Task input START

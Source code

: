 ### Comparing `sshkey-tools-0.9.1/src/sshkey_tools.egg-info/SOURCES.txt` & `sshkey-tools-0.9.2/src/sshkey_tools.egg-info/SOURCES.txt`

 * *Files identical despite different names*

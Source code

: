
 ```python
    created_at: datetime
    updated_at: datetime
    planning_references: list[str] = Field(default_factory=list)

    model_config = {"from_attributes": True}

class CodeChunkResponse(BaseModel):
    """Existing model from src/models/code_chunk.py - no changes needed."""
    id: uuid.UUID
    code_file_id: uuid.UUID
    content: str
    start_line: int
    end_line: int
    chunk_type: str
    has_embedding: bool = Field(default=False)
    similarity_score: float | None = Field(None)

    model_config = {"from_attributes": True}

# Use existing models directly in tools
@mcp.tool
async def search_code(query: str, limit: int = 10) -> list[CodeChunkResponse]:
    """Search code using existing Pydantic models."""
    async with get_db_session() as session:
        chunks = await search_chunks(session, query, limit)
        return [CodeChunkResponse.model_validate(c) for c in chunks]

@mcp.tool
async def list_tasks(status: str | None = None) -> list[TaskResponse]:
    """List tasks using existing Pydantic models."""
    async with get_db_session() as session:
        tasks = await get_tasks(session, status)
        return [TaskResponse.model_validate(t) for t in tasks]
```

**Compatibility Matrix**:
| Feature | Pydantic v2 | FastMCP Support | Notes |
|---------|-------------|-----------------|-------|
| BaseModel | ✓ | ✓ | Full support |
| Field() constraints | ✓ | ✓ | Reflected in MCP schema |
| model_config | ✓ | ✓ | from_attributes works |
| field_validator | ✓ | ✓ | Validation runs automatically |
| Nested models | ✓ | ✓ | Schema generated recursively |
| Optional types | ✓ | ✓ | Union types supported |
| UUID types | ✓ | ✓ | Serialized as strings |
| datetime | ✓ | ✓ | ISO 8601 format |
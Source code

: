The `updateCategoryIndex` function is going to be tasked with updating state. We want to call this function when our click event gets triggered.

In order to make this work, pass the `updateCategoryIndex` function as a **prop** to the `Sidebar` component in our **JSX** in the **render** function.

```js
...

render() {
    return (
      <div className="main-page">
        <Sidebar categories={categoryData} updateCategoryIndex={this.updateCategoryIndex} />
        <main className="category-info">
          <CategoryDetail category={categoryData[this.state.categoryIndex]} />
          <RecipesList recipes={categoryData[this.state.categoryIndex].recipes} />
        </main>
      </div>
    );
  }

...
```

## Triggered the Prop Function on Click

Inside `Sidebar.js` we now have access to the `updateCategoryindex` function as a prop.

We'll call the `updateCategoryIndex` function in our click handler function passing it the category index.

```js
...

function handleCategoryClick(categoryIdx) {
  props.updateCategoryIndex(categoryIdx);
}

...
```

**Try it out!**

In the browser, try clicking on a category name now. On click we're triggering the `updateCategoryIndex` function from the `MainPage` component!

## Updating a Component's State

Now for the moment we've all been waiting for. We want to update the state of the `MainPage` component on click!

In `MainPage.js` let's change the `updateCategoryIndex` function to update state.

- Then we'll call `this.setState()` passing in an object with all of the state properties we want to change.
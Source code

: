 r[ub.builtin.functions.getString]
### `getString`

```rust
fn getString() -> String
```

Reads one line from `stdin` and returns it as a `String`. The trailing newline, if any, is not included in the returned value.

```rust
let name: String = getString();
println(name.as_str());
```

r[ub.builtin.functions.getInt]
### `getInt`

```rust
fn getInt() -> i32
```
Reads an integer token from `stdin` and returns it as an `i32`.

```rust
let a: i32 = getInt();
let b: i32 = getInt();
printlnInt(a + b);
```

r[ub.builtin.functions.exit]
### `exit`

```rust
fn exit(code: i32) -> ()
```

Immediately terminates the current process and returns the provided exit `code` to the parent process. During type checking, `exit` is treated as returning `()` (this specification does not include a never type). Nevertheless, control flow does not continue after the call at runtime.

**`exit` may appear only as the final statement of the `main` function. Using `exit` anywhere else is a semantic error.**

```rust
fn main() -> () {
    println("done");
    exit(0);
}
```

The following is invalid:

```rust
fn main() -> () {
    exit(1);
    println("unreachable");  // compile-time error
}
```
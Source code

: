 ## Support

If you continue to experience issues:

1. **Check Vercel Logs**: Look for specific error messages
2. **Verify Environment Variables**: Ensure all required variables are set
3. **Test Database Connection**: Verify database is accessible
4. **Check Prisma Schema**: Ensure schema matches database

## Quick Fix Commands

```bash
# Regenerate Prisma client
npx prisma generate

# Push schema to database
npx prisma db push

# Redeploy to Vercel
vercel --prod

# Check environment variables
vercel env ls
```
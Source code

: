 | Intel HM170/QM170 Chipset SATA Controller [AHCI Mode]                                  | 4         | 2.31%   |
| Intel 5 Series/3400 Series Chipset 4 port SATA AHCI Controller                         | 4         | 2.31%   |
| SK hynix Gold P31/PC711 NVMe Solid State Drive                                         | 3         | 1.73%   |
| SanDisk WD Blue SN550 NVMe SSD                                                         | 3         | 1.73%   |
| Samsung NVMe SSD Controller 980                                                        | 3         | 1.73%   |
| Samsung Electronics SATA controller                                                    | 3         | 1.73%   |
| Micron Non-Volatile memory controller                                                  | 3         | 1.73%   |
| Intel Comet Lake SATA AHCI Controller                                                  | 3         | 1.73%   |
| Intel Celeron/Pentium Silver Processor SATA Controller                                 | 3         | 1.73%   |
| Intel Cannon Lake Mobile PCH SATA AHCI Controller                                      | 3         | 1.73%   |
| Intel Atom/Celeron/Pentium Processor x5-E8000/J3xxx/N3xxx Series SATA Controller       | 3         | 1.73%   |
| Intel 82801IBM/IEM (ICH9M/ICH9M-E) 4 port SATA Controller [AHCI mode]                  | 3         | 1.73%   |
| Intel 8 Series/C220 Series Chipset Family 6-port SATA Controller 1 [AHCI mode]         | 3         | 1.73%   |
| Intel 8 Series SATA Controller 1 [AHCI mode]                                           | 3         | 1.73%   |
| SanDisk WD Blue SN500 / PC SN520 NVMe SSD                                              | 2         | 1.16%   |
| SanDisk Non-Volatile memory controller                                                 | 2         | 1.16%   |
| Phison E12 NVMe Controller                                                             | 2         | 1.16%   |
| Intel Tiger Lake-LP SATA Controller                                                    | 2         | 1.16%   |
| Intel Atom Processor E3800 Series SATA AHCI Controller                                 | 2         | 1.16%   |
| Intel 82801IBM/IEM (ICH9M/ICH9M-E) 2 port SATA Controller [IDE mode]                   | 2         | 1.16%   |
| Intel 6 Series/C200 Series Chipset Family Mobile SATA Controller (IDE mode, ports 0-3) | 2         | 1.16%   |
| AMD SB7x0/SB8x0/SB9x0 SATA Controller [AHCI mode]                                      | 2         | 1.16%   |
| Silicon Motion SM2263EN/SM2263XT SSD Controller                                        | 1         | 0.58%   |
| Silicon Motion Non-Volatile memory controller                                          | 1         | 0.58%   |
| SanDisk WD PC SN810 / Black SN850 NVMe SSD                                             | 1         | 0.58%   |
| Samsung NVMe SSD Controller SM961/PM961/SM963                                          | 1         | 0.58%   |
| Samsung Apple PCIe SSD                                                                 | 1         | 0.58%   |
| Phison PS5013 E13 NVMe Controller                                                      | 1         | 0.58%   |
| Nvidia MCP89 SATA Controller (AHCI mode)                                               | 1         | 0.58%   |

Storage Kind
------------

Task input END

What to do:
Word for word, copy every entry.

Output of the task:
Source code

: ### Comparing `sshkey-tools-0.9.1/src/sshkey_tools.egg-info/SOURCES.txt` & `sshkey-tools-0.9.2/src/sshkey_tools.egg-info/SOURCES.txt`

 * *Files identical despite different names*

Source code

:
 ```python
    created_at: datetime
    updated_at: datetime
    planning_references: list[str] = Field(default_factory=list)

    model_config = {"from_attributes": True}

class CodeChunkResponse(BaseModel):
    """Existing model from src/models/code_chunk.py - no changes needed."""
    id: uuid.UUID
    code_file_id: uuid.UUID
    content: str
    start_line: int
    end_line: int
    chunk_type: str
    has_embedding: bool = Field(default=False)
    similarity_score: float | None = Field(None)

    model_config = {"from_attributes": True}

# Use existing models directly in tools
@mcp.tool
async def search_code(query: str, limit: int = 10) -> list[CodeChunkResponse]:
    """Search code using existing Pydantic models."""
    async with get_db_session() as session:
        chunks = await search_chunks(session, query, limit)
        return [CodeChunkResponse.model_validate(c) for c in chunks]

@mcp.tool
async def list_tasks(status: str | None = None) -> list[TaskResponse]:
    """List tasks using existing Pydantic models."""
    async with get_db_session() as session:
        tasks = await get_tasks(session, status)
        return [TaskResponse.model_validate(t) for t in tasks]
```

**Compatibility Matrix**:
| Feature | Pydantic v2 | FastMCP Support | Notes |
|---------|-------------|-----------------|-------|
| BaseModel | ✓ | ✓ | Full support |
| Field() constraints | ✓ | ✓ | Reflected in MCP schema |
| model_config | ✓ | ✓ | from_attributes works |
| field_validator | ✓ | ✓ | Validation runs automatically |
| Nested models | ✓ | ✓ | Schema generated recursively |
| Optional types | ✓ | ✓ | Union types supported |
| UUID types | ✓ | ✓ | Serialized as strings |
| datetime | ✓ | ✓ | ISO 8601 format |
Source code

:The `updateCategoryIndex` function is going to be tasked with updating state. We want to call this function when our click event gets triggered.

In order to make this work, pass the `updateCategoryIndex` function as a **prop** to the `Sidebar` component in our **JSX** in the **render** function.

```js
...

render() {
    return (
      <div className="main-page">
        <Sidebar categories={categoryData} updateCategoryIndex={this.updateCategoryIndex} />
        <main className="category-info">
          <CategoryDetail category={categoryData[this.state.categoryIndex]} />
          <RecipesList recipes={categoryData[this.state.categoryIndex].recipes} />
        </main>
      </div>
    );
  }

...
```

## Triggered the Prop Function on Click

Inside `Sidebar.js` we now have access to the `updateCategoryindex` function as a prop.

We'll call the `updateCategoryIndex` function in our click handler function passing it the category index.

```js
...

function handleCategoryClick(categoryIdx) {
  props.updateCategoryIndex(categoryIdx);
}

...
```

**Try it out!**

In the browser, try clicking on a category name now. On click we're triggering the `updateCategoryIndex` function from the `MainPage` component!

## Updating a Component's State

Now for the moment we've all been waiting for. We want to update the state of the `MainPage` component on click!

In `MainPage.js` let's change the `updateCategoryIndex` function to update state.

- Then we'll call `this.setState()` passing in an object with all of the state properties we want to change.
Source code

: r[ub.builtin.functions.getString]
### `getString`

```rust
fn getString() -> String
```

Reads one line from `stdin` and returns it as a `String`. The trailing newline, if any, is not included in the returned value.

```rust
let name: String = getString();
println(name.as_str());
```

r[ub.builtin.functions.getInt]
### `getInt`

```rust
fn getInt() -> i32
```
Reads an integer token from `stdin` and returns it as an `i32`.

```rust
let a: i32 = getInt();
let b: i32 = getInt();
printlnInt(a + b);
```

r[ub.builtin.functions.exit]
### `exit`

```rust
fn exit(code: i32) -> ()
```

Immediately terminates the current process and returns the provided exit `code` to the parent process. During type checking, `exit` is treated as returning `()` (this specification does not include a never type). Nevertheless, control flow does not continue after the call at runtime.

**`exit` may appear only as the final statement of the `main` function. Using `exit` anywhere else is a semantic error.**

```rust
fn main() -> () {
    println("done");
    exit(0);
}
```

The following is invalid:

```rust
fn main() -> () {
    exit(1);
    println("unreachable");  // compile-time error
}
```
Source code

: ## Support

If you continue to experience issues:

1. **Check Vercel Logs**: Look for specific error messages
2. **Verify Environment Variables**: Ensure all required variables are set
3. **Test Database Connection**: Verify database is accessible
4. **Check Prisma Schema**: Ensure schema matches database

## Quick Fix Commands

```bash
# Regenerate Prisma client
npx prisma generate

# Push schema to database
npx prisma db push

# Redeploy to Vercel
vercel --prod

# Check environment variables
vercel env ls
```
Source code

: | Intel HM170/QM170 Chipset SATA Controller [AHCI Mode]                                  | 4         | 2.31%   |
| Intel 5 Series/3400 Series Chipset 4 port SATA AHCI Controller                         | 4         | 2.31%   |
| SK hynix Gold P31/PC711 NVMe Solid State Drive                                         | 3         | 1.73%   |
| SanDisk WD Blue SN550 NVMe SSD                                                         | 3         | 1.73%   |
| Samsung NVMe SSD Controller 980                                                        | 3         | 1.73%   |
| Samsung Electronics SATA controller                                                    | 3         | 1.73%   |
| Micron Non-Volatile memory controller                                                  | 3         | 1.73%   |
| Intel Comet Lake SATA AHCI Controller                                                  | 3         | 1.73%   |
| Intel Celeron/Pentium Silver Processor SATA Controller                                 | 3         | 1.73%   |
| Intel Cannon Lake Mobile PCH SATA AHCI Controller                                      | 3         | 1.73%   |
| Intel Atom/Celeron/Pentium Processor x5-E8000/J3xxx/N3xxx Series SATA Controller       | 3         | 1.73%   |
| Intel 82801IBM/IEM (ICH9M/ICH9M-E) 4 port SATA Controller [AHCI mode]                  | 3         | 1.73%   |
| Intel 8 Series/C220 Series Chipset Family 6-port SATA Controller 1 [AHCI mode]         | 3         | 1.73%   |
| Intel 8 Series SATA Controller 1 [AHCI mode]                                           | 3         | 1.73%   |
| SanDisk WD Blue SN500 / PC SN520 NVMe SSD                                              | 2         | 1.16%   |
| SanDisk Non-Volatile memory controller                                                 | 2         | 1.16%   |
| Phison E12 NVMe Controller                                                             | 2         | 1.16%   |
| Intel Tiger Lake-LP SATA Controller                                                    | 2         | 1.16%   |
| Intel Atom Processor E3800 Series SATA AHCI Controller                                 | 2         | 1.16%   |
| Intel 82801IBM/IEM (ICH9M/ICH9M-E) 2 port SATA Controller [IDE mode]                   | 2         | 1.16%   |
| Intel 6 Series/C200 Series Chipset Family Mobile SATA Controller (IDE mode, ports 0-3) | 2         | 1.16%   |
| AMD SB7x0/SB8x0/SB9x0 SATA Controller [AHCI mode]                                      | 2         | 1.16%   |
| Silicon Motion SM2263EN/SM2263XT SSD Controller                                        | 1         | 0.58%   |
| Silicon Motion Non-Volatile memory controller                                          | 1         | 0.58%   |
| SanDisk WD PC SN810 / Black SN850 NVMe SSD                                             | 1         | 0.58%   |
| Samsung NVMe SSD Controller SM961/PM961/SM963                                          | 1         | 0.58%   |
| Samsung Apple PCIe SSD                                                                 | 1         | 0.58%   |
| Phison PS5013 E13 NVMe Controller                                                      | 1         | 0.58%   |
| Nvidia MCP89 SATA Controller (AHCI mode)                                               | 1         | 0.58%   |

Storage Kind
------------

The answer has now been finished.